Solve for EMSR-a , EMSR-b and Optimal \(y_j,j=3,2,1.\)

Solution:
1) Optimal protection levels

\[P(D_1>y_1)=\frac{P_2}{P_1}\] \[P(D_1>y_1,D_1+D_2>y_2)=\frac{P_3}{P_1}\] \[P(D_1>y_1,D_1+D_2>y_2,D_1+D_2+D_3>y_3)=\frac{P_4}{P_1}\]

Solve for \(y_1,y_2,y_3\).

Reference code in R

Mu=c(17.3,62.4)
sigma=matrix(c(33.64,33.64,33.64,258.64),2,2)
pmvnorm(lower = c(16.7,42.89),mean=Mu,sigma = sigma)
qmvnorm(0.5086, mean=Mu,sigma = sigma, tail = “upper”)

Mu_3=c(17.3,62.4,102)
sigma_3=matrix(c(33.64,33.64,33.64,33.64,258.64,258.64,33.64,258.64,432.88),3,3
) pmvnorm(lower = c(16.7,42.8,72.3),mean=Mu_3,sigma = sigma_3)
qmvnorm(0.4952, mean=Mu_3,sigma = sigma_3, tail = “upper”)

  1. EMSR-a
    \[p(D_3>y_3^4)=\frac{p_4}{p_3}\Rightarrow y_3^4=39.6+\Phi^{-1}(\frac{p_3-p_4}{p_3})*13.2\]
    \[p(D_2>y_2^4)=\frac{p_4}{p_2}\Rightarrow y_2^4=45.1+\Phi^{-1}(\frac{p_2-p_4}{p_2})*15.0\]
    \[p(D_1>y_1^4)=\frac{p_4}{p_1}\Rightarrow y_1^4=17.3+\Phi^{-1}(\frac{p_1-p_4}{p_1})*5.8\]
    We further obtain \(y_3=y_3^4+y_2^4+y_1^4\dot{=}14.1+24.2+17.4=55.7\)

  2. EMSR-b
    At stage 4, the aggregated demand and weight-average revenue have the forms as follows. Since \(D_j, j=1,2,3\) are \(i.i.d\) normally distributed we have \[S_4=D_3+D_2+D_1\sim N(102,432.88),\]
    and \[\bar{p_4}=\frac{1050*17.3+567*45.1+534*39.6}{102}=636.11 .\] As a result, we obtain \(y_4=102+20.81*\Phi^{-1}(1-\frac{520}{636.11})\dot{=}83.0\)

Dynamic Models

We relax the assumption of demand for classes arrives in a strict mannger of increasing revenues. Instead we allow for arbitrary order of arrivals and further assume poisson arrivals to make it tractable. However, we maintain the assumption of independent and heterogeneous demand.
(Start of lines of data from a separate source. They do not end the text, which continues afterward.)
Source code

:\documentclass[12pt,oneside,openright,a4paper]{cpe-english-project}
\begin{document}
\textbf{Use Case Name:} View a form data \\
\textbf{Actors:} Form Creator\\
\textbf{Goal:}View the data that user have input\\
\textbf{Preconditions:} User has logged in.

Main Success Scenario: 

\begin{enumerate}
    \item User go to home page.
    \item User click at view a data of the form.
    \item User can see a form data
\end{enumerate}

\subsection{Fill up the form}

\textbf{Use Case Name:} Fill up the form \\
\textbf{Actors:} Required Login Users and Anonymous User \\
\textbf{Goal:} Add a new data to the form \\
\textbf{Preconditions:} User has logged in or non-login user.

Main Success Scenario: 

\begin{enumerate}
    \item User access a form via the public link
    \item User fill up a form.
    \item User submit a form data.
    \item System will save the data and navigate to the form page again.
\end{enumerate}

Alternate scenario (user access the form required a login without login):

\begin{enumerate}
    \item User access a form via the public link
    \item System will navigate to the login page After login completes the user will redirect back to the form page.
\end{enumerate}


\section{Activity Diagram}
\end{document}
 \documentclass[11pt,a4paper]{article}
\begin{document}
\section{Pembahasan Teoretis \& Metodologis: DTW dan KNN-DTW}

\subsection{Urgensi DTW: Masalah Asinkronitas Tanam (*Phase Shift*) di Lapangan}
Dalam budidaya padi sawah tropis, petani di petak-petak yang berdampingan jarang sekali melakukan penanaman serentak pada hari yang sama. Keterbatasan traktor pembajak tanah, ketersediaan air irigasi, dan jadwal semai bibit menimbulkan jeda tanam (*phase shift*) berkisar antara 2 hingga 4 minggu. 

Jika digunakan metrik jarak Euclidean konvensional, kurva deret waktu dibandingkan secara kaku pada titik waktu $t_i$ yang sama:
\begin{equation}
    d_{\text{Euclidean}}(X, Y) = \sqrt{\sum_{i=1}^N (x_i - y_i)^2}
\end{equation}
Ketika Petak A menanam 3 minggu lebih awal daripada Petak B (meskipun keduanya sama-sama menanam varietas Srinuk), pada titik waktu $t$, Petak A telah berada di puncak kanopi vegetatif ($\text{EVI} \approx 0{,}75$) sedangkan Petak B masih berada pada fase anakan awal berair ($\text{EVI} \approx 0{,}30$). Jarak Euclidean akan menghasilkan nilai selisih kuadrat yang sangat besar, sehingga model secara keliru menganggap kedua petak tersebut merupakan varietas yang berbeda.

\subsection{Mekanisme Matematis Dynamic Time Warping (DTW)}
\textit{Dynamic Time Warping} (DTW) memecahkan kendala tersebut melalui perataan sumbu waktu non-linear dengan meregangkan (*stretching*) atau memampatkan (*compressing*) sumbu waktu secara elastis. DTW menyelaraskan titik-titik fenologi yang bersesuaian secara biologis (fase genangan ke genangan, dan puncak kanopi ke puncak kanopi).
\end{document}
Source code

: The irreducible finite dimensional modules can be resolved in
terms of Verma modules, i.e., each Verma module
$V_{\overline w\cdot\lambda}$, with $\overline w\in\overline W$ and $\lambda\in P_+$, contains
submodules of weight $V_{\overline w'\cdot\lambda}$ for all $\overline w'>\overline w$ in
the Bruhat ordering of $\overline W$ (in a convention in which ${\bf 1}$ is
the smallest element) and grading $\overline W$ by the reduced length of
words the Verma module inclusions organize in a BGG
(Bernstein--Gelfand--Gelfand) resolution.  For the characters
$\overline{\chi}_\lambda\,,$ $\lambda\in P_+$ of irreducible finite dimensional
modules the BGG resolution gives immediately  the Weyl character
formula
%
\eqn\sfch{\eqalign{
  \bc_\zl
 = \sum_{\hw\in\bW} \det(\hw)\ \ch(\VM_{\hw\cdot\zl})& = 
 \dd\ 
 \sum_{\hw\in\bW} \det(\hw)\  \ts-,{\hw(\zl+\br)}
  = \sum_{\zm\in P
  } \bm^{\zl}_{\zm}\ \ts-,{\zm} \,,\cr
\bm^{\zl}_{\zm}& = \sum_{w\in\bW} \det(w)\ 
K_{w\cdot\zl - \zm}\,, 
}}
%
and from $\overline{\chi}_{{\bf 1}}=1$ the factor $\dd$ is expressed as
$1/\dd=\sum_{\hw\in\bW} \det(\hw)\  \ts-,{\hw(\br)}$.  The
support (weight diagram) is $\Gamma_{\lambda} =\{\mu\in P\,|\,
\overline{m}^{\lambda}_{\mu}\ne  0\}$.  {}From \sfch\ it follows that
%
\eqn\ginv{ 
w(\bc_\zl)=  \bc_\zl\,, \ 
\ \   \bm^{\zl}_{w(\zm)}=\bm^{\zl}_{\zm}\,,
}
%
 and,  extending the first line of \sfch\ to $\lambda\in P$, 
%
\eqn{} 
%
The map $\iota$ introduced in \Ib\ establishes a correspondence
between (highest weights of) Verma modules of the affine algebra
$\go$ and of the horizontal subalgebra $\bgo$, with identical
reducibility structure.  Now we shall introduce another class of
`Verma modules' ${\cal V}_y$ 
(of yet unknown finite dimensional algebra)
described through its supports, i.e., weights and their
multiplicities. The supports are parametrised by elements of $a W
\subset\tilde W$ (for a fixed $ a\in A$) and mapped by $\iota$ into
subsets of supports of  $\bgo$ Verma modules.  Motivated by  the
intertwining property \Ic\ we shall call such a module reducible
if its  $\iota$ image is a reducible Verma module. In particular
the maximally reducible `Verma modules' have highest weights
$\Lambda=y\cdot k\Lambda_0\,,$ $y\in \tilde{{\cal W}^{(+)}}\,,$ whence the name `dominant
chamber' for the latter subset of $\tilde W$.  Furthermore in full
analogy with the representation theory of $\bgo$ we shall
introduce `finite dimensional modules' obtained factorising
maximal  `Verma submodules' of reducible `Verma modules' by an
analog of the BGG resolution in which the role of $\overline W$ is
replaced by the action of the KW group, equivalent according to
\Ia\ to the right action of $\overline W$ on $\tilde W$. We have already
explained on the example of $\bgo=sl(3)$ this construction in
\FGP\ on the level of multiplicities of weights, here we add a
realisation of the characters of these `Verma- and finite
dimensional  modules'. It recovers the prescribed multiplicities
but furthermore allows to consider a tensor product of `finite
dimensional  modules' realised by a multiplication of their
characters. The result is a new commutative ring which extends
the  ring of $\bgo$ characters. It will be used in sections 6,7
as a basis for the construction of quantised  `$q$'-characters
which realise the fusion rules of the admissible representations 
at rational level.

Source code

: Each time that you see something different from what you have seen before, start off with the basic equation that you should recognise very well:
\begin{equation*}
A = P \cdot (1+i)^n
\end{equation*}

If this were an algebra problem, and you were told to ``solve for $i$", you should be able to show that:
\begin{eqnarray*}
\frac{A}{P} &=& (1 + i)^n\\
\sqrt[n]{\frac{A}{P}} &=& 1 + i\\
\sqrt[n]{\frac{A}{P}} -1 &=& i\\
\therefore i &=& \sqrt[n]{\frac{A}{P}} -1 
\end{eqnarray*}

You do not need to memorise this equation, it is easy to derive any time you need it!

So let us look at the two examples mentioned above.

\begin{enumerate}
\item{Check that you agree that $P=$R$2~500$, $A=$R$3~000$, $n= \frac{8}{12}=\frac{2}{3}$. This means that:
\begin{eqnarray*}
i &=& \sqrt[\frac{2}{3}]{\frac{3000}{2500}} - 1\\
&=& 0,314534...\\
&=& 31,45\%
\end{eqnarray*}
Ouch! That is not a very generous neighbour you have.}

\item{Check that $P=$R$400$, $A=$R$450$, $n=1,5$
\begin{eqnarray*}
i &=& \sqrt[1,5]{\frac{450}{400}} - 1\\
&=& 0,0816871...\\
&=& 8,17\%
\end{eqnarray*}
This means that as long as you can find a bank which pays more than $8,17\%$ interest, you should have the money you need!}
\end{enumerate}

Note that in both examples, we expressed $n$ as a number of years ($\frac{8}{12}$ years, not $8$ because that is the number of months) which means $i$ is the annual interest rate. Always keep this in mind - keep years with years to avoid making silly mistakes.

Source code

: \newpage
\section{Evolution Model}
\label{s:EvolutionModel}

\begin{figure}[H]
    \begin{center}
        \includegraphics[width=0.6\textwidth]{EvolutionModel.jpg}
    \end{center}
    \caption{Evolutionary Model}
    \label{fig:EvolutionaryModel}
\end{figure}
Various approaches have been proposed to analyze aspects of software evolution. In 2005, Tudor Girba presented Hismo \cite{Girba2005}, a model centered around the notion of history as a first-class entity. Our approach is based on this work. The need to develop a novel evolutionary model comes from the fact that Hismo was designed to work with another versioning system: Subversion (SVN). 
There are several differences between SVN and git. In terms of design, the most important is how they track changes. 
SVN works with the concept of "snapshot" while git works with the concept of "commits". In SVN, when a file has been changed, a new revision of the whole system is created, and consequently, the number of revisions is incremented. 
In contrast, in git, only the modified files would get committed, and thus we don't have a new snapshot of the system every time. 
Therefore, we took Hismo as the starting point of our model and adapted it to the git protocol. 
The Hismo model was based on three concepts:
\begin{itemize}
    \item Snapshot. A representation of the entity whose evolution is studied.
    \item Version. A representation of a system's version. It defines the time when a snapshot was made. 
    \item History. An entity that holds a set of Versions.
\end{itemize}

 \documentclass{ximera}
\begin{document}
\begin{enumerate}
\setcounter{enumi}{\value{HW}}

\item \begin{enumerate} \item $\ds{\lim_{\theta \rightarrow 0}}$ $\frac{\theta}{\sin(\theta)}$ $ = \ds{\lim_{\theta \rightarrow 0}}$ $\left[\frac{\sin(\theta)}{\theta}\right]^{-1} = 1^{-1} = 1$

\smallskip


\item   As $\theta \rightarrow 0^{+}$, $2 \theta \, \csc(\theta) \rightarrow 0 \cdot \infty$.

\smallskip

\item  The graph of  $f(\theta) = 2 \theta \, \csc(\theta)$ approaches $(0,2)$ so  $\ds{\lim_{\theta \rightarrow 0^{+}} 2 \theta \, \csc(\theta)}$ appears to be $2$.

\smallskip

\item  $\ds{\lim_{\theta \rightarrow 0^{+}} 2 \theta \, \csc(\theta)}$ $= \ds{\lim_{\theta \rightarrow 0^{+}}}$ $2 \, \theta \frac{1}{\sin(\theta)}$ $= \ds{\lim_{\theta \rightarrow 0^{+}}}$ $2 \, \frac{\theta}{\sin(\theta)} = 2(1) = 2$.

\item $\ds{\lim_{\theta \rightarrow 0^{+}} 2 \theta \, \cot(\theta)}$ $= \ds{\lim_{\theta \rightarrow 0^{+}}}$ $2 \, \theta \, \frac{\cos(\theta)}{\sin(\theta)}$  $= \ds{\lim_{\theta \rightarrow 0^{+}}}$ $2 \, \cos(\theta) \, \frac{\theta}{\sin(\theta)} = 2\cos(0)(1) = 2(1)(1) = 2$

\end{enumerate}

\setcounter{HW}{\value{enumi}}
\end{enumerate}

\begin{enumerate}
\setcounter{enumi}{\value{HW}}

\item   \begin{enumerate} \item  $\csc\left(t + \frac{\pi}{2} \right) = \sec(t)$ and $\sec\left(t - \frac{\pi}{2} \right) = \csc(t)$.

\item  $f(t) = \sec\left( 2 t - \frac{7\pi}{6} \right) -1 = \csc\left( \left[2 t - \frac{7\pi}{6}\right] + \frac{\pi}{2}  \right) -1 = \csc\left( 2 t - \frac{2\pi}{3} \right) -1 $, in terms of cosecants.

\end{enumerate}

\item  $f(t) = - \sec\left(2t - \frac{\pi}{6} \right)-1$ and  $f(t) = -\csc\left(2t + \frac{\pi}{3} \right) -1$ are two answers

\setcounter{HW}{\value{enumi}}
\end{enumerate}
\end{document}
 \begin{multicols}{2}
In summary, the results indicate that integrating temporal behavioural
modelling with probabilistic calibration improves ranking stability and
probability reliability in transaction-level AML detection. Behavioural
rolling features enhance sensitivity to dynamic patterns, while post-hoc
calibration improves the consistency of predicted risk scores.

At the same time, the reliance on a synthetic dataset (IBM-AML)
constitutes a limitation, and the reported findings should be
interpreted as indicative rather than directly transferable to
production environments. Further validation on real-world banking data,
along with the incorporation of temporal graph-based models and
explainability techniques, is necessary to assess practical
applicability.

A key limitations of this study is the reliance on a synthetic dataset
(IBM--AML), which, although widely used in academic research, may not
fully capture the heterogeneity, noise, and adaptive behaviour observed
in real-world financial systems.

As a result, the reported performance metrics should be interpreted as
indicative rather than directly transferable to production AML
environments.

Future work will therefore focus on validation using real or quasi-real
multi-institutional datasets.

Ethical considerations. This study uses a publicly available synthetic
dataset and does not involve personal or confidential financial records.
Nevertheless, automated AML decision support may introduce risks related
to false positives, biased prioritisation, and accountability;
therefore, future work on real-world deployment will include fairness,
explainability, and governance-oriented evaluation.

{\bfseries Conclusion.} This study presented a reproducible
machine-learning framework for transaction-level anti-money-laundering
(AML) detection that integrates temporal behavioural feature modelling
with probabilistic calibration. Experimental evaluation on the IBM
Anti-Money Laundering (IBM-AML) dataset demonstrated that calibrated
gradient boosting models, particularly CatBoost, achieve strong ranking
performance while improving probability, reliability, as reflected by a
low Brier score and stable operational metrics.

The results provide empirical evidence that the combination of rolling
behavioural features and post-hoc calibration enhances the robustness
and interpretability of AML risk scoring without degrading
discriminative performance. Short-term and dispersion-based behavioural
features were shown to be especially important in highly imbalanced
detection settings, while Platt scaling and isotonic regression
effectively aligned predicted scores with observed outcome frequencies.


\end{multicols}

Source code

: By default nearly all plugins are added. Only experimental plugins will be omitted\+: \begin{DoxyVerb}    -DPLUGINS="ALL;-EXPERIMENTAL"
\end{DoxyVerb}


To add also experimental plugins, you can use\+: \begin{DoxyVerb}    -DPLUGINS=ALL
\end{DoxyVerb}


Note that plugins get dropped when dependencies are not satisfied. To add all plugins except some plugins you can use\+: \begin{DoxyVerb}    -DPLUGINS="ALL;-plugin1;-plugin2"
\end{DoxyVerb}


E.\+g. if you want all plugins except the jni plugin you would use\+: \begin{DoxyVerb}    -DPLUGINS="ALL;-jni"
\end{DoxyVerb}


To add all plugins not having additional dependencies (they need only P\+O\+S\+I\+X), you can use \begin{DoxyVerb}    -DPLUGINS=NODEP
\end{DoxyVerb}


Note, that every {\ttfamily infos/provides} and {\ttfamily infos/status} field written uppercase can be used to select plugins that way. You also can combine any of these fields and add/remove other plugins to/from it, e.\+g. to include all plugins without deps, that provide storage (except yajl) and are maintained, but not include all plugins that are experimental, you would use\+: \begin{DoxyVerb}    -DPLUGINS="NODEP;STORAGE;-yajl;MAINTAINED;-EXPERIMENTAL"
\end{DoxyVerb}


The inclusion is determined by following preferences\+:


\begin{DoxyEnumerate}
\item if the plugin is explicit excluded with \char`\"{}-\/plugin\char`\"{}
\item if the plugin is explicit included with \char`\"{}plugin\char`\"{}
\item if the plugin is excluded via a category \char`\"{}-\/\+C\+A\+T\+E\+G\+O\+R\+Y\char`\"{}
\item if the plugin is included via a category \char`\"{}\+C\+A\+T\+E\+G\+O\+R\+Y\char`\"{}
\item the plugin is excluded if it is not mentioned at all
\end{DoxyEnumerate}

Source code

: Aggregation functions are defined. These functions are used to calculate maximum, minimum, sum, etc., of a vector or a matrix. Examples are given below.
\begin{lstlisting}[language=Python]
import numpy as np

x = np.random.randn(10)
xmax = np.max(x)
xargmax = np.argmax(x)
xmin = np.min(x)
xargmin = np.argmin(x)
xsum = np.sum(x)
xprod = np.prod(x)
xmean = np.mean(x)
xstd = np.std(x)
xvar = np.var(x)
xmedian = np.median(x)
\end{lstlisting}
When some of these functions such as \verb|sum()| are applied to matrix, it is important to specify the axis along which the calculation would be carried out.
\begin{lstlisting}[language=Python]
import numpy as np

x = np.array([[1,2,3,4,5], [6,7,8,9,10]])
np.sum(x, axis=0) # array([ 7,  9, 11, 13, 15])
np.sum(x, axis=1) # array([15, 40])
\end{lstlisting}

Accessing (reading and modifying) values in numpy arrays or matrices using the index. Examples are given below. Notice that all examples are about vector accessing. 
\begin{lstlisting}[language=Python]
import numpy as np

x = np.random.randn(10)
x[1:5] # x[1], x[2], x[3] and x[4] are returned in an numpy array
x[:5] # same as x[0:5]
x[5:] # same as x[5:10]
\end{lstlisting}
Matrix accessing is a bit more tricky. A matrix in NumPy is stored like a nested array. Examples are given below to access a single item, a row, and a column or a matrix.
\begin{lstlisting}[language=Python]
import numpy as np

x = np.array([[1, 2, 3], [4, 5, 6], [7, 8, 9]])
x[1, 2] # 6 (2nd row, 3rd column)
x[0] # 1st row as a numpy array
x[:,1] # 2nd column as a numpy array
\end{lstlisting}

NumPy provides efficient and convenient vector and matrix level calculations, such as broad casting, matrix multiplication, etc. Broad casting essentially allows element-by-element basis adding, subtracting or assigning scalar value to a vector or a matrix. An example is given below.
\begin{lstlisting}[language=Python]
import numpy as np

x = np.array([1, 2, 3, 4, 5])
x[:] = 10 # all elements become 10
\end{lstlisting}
As demand comes in arbitrart classes, there is no one-to-one relationshi between period and class. We denote \(t\) for periods and \(j\) for classes. By a sufficiently fine discretization of time periods, we assume at most one arrival occurs in each period and further denote \(\lambda_j(t)\). We also have \[\overset{m}{\underset{j=1}{\Sigma}} \lambda_j(t)\le 1.\]

The Bellman equation has the following form. \[ V_t(x)=E[\underset{u \in \{0,1\}}{max}\{R(t)u+V_{t+1}(x-u)\}]\]
\[=V_{t+1}(x)+E[\underset{u \in \{0,1\}}{max}\{R(t)-\Delta V_{t+1}(x)\}u]\] where \(\Delta V_{t+1}(x)\) is the expected marginal value. The bounday conditions are \(V_{T+1}(x)=0\), \(T\) is the total # periods and \(V_t(0)=0\). The optimal control can be expressed in the follwoing 3 ways.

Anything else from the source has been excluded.